# [Work instructions]
Wherever the string "thebibliography" shows up in the records below, return that line.

== Working data

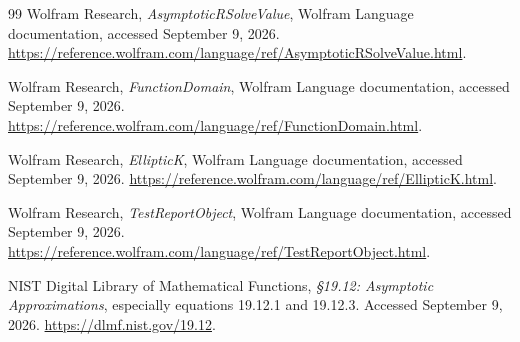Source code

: \begin{thebibliography}{99}
 Wolfram Research, \emph{AsymptoticRSolveValue}, Wolfram Language documentation, accessed September 9, 2026. \url{https://reference.wolfram.com/language/ref/AsymptoticRSolveValue.html}.

 Wolfram Research, \emph{FunctionDomain}, Wolfram Language documentation, accessed September 9, 2026. \url{https://reference.wolfram.com/language/ref/FunctionDomain.html}.

 Wolfram Research, \emph{EllipticK}, Wolfram Language documentation, accessed September 9, 2026. \url{https://reference.wolfram.com/language/ref/EllipticK.html}.

 Wolfram Research, \emph{TestReportObject}, Wolfram Language documentation, accessed September 9, 2026. \url{https://reference.wolfram.com/language/ref/TestReportObject.html}.

 NIST Digital Library of Mathematical Functions, \emph{\S19.12: Asymptotic Approximations}, especially equations 19.12.1 and 19.12.3. Accessed September 9, 2026. \url{https://dlmf.nist.gov/19.12}.
\end{thebibliography}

====

# [Exercise answer]
: \begin{thebibliography}{99}
\end{thebibliography}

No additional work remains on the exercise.